Rätsel des Alltags Wann und warum ist ein Stromschlag tödlich?

Düsseldorf (rpo). Ein Stromschlag kann einen Menschen töten. Was aber geschieht, wenn man ´einen gewischt` bekommt, etwa beim Versuch ein Pferd hinter einem elektrischen Weidezaun zu streicheln? Ab welcher Stärke und warum ist ein Stromschlag gefährlich?

Unsere Muskeln werden über die Nerven mit kleinen Strömen gesteuert. Wenn man nun ein spannungsführendes Objekt berührt, wird von außen Strom durch den Muskel geschickt, der Muskel zieht sich unkontrolliert zusammen. Das entspricht einem Krampf und ist entsprechend schmerzhaft. Schon eine kurze Berührung empfindet man wie einen Schlag, daher wohl der Begriff Stromschlag.
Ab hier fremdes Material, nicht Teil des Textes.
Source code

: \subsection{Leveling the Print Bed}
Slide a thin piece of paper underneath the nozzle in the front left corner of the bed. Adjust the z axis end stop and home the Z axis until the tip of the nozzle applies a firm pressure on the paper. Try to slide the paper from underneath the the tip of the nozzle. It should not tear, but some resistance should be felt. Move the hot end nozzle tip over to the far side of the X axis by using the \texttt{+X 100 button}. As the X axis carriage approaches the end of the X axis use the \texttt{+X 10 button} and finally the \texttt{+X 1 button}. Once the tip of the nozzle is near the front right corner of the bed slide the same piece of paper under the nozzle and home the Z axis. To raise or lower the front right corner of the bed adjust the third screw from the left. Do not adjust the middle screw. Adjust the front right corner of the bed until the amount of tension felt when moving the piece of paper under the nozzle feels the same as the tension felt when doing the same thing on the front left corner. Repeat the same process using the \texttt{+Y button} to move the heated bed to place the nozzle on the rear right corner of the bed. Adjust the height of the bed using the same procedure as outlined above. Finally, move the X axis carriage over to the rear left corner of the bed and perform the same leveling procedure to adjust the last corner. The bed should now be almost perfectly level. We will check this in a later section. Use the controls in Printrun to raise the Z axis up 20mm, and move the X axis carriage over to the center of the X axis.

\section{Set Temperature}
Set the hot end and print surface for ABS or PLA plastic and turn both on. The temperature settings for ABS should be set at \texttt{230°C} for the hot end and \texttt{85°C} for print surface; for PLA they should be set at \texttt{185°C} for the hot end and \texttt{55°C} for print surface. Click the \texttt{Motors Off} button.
"Was dabei passiert, hängt davon ab, ob es sich um Gleich- oder Wechselstrom handelt, wie hoch die Stromstärke ist und wie die Strombahn im Körper verläuft", erläutert Jörg M. Fliege, Professor für Elektrotechnik an der Fachhochschule Mannheim. Die Stromstärke wird durch die Höhe der elektrischen Spannung sowie die Übergangswiderstände an der Berührstelle und den Füßen bestimmt (feuchte oder trockene Haut, Schuhwerk, Bodenfeuchtigkeit). Wenn es kritisch wird, spielt auch noch die Zeit der Berührung eine Rolle: Die Muskeln können sich so verkrampfen, dass man das versehentlich angefasste spannungsführende Teil nicht mehr loslassen kann.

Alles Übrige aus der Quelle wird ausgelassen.